» To do
Your result should be the lines holding the word "chainID", copied from the entries below.

» Exercise material
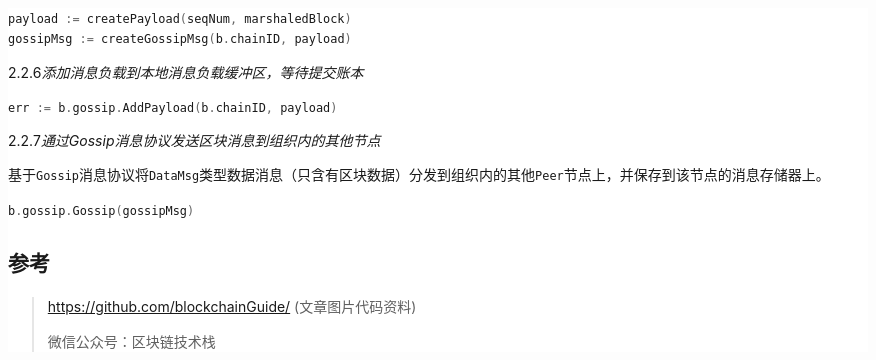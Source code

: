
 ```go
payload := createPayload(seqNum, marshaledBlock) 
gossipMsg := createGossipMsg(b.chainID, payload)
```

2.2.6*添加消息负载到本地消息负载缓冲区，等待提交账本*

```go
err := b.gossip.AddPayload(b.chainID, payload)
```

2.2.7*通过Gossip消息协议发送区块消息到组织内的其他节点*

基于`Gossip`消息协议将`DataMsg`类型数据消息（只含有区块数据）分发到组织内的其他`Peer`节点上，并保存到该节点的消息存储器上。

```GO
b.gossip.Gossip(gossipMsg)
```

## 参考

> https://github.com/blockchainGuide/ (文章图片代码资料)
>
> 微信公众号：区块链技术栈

* * *

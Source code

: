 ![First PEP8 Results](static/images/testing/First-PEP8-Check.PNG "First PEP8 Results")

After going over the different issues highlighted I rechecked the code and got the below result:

» Response
gossipMsg := createGossipMsg(b.chainID, payload)
err := b.gossip.AddPayload(b.chainID, payload)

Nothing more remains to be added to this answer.